Start of INPUT RECORDS

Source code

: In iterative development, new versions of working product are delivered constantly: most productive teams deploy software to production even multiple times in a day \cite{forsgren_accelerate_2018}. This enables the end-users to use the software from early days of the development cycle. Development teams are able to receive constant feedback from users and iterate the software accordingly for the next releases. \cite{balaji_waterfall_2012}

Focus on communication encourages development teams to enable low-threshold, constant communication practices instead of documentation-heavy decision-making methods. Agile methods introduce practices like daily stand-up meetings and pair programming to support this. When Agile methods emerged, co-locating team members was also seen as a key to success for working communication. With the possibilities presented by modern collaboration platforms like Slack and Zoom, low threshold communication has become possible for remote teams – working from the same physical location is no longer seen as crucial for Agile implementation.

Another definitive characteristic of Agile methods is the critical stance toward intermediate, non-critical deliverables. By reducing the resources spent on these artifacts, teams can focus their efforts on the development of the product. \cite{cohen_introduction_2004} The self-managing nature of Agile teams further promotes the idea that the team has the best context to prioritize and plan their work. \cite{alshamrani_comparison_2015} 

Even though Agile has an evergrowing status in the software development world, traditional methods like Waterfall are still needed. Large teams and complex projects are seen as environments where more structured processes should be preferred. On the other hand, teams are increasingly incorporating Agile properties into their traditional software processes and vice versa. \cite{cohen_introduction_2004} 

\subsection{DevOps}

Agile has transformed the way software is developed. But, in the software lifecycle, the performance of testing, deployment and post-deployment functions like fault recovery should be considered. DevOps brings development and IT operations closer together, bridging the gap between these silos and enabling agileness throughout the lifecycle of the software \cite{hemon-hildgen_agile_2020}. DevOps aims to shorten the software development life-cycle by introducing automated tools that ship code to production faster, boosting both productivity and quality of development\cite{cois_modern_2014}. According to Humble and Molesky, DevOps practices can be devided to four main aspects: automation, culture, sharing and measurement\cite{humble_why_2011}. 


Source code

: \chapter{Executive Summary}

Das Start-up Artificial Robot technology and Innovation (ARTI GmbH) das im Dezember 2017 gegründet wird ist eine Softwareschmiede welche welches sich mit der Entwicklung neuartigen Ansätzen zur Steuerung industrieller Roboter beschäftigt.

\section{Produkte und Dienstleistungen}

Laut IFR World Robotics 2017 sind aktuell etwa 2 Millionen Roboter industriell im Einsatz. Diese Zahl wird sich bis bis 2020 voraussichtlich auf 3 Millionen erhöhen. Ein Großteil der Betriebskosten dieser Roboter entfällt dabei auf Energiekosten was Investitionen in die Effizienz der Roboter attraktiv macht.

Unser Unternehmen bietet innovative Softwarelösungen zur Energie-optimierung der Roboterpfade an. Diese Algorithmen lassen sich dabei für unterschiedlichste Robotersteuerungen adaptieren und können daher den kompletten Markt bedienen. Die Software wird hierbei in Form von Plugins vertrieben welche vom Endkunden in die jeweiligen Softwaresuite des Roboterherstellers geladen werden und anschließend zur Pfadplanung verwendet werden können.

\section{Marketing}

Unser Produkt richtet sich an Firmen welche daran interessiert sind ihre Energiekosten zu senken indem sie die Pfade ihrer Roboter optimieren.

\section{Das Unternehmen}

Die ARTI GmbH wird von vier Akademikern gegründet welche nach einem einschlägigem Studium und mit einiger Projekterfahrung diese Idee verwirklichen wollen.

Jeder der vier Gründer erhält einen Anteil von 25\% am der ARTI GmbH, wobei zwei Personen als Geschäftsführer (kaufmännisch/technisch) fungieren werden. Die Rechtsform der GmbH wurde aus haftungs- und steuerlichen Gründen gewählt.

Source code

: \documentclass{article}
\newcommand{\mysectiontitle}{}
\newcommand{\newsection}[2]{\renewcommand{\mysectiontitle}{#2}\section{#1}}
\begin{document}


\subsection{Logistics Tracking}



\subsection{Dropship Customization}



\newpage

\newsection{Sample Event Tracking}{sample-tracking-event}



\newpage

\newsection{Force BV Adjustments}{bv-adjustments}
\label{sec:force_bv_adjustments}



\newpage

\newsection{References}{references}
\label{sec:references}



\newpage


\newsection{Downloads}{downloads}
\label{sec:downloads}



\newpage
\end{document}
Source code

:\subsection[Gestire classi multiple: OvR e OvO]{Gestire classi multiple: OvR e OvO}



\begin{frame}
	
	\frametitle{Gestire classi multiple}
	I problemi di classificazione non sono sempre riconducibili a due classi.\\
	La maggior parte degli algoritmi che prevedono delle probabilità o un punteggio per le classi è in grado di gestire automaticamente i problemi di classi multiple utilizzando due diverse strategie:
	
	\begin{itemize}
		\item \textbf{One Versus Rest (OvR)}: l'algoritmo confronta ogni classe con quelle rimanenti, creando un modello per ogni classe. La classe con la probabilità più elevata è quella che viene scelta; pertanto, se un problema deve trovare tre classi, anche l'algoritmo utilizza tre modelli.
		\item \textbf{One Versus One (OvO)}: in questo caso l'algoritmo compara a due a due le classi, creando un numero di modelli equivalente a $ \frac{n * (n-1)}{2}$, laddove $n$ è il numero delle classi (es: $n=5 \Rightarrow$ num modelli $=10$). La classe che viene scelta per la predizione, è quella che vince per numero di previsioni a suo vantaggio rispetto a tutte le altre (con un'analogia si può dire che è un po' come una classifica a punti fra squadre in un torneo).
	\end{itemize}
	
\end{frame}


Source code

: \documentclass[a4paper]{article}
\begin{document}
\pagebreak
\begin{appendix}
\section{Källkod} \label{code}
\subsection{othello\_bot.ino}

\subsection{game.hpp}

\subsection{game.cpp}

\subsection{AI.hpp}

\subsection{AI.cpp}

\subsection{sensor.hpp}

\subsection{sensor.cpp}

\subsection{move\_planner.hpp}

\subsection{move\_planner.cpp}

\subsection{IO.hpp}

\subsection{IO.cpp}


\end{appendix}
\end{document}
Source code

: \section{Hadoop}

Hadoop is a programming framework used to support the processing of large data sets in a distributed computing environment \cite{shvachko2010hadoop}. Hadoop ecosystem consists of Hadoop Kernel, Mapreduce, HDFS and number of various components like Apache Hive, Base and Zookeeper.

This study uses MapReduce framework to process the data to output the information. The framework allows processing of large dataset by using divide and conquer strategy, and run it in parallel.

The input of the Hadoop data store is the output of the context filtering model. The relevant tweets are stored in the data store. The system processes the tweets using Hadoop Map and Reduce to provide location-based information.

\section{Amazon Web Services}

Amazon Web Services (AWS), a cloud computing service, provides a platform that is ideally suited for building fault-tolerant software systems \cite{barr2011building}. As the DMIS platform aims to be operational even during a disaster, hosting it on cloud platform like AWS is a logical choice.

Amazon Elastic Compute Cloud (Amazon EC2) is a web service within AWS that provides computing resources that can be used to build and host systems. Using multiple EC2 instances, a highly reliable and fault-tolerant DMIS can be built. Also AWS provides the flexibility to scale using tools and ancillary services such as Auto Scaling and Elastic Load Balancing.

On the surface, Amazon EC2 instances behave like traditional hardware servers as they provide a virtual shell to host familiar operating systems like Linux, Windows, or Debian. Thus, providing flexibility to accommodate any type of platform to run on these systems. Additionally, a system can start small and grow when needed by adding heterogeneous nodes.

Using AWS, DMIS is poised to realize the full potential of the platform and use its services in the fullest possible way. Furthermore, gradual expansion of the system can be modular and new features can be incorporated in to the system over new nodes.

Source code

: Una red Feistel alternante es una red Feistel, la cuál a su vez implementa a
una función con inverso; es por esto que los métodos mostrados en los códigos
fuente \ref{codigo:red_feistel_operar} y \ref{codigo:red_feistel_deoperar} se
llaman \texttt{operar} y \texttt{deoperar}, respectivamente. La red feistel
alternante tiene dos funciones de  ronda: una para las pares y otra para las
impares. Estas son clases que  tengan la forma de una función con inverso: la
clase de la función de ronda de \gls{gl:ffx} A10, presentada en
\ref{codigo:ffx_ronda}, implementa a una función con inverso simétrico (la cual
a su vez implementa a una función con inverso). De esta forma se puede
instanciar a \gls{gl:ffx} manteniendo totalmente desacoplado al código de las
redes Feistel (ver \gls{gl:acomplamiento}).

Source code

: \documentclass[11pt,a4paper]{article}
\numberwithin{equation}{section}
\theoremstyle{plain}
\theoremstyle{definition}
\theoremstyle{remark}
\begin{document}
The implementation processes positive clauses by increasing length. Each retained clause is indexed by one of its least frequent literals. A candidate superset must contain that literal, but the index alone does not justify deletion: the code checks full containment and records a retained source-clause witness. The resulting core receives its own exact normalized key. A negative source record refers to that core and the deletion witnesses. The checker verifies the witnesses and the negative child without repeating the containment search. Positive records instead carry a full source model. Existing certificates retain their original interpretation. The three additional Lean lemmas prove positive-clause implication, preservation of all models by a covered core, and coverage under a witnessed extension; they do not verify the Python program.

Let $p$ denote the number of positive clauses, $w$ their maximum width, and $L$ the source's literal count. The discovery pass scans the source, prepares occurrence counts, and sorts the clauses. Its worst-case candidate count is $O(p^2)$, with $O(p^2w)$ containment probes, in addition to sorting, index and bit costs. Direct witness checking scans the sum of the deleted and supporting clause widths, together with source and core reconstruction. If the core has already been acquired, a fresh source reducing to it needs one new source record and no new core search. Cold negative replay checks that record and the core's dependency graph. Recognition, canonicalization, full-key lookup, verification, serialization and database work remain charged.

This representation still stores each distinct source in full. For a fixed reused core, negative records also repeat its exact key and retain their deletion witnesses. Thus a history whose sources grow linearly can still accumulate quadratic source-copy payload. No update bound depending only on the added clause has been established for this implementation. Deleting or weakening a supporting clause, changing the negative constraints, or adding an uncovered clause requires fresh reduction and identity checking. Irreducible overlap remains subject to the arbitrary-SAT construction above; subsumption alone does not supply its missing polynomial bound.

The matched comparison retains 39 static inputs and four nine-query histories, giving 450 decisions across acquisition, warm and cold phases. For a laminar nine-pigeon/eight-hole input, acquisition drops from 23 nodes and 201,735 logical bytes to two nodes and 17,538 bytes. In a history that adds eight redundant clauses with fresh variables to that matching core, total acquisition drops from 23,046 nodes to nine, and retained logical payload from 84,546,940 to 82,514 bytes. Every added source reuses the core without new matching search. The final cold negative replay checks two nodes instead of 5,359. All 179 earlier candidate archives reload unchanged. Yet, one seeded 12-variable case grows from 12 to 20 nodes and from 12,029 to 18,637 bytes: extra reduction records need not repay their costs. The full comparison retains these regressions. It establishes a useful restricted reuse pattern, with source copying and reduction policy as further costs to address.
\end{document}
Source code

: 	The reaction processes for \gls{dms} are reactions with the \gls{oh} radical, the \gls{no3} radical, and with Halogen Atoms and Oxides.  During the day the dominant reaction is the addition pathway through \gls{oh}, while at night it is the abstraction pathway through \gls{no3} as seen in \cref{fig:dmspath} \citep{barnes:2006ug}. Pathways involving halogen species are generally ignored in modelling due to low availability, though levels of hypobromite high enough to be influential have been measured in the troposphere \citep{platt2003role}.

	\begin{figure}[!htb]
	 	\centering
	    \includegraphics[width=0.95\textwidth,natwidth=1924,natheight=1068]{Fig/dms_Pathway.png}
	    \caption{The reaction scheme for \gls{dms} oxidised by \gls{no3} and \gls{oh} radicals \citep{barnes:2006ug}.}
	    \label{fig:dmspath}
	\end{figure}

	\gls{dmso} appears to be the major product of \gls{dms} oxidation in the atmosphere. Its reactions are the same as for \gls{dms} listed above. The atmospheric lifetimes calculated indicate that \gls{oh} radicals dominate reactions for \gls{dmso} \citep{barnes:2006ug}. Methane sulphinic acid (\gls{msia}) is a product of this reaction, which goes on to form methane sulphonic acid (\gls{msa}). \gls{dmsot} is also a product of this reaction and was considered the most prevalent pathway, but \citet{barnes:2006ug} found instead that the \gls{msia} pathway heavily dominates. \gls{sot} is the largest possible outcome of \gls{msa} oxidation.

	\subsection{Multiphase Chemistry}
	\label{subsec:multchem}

End of INPUT RECORDS

Copy the lines above exactly, from the very first through the one containing "iterative development, new", and include no other line.

Source code

: In iterative development, new versions of working product are delivered constantly: most productive teams deploy software to production even multiple times in a day \cite{forsgren_accelerate_2018}. This enables the end-users to use the software from early days of the development cycle. Development teams are able to receive constant feedback from users and iterate the software accordingly for the next releases. \cite{balaji_waterfall_2012}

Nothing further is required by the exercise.